It’s not very clear from your question, but I think that you want to convert the date and time string to the same date and wall-clock time in your own time zone, in this case, Asia/Tehran time zone. So a different point in time: near the end of the day in Iran rather than near the end of the day in UTC. And with a colon in the UTC offset.
I am declaring two formatters, one for parsing without colon and one for formatting back with colon:
private static final DateTimeFormatter PARSER = new DateTimeFormatterBuilder()
.append(DateTimeFormatter.ISO_LOCAL_DATE_TIME)
.appendPattern("xx")
.toFormatter();
private static final DateTimeFormatter PRINTER = new DateTimeFormatterBuilder()
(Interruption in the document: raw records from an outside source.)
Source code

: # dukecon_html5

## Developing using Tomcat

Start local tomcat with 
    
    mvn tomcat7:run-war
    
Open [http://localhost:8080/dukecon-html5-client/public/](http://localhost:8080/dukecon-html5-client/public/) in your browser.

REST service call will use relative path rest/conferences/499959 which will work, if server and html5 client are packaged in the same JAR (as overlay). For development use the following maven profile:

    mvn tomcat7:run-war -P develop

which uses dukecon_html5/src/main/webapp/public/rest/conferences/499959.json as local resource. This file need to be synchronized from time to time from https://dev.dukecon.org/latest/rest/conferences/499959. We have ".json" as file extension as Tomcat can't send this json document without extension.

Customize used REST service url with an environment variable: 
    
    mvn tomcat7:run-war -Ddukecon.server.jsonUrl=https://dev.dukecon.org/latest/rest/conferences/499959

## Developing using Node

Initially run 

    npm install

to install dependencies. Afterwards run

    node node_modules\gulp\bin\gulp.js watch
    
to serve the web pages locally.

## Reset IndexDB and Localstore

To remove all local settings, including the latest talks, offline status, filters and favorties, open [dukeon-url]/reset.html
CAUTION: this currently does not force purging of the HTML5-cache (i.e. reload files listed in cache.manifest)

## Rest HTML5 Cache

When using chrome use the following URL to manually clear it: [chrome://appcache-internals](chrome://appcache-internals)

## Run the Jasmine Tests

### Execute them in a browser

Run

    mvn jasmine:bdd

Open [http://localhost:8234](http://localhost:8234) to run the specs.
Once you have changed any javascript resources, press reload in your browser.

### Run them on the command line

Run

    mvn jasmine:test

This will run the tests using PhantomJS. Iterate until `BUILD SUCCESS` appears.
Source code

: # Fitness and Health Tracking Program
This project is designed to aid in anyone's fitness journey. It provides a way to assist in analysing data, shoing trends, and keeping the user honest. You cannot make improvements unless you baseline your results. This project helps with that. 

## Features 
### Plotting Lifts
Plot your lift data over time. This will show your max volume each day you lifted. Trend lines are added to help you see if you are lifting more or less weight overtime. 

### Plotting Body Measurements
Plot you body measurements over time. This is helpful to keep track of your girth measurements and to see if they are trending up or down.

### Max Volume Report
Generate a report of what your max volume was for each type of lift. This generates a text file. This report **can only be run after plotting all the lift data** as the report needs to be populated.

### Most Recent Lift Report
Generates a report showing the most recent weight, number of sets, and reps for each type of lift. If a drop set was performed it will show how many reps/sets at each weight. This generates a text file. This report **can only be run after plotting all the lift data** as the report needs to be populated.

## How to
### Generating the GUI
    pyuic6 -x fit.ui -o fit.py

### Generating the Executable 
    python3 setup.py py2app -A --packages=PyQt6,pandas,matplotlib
.append(DateTimeFormatter.ISO_LOCAL_DATE_TIME)
.appendPattern("xxx")
.toFormatter();
Now your conversion goes like this:
String deActivationDate = "2021-06-25T23:59:59.000+0000";
OffsetDateTime dateTime = OffsetDateTime.parse(deActivationDate, PARSER);
deActivationDate = dateTime.atZoneSimilarLocal(ZoneId.systemDefault())
.format(PRINTER);
System.out.println("time format printing: " +deActivationDate);
Output is — tested on Java 1.7.0_67 with ThreeTen Backport version 1.3.6:
time format printing: 2021-06-25T23:59:59+04:30
Java knows that Asia/Tehran time zone uses summer time (DST) on June 25, so converts to and prints your desired offset of +04:30. Had the date been in the standard time part of the year, +03:30 would have been printed instead.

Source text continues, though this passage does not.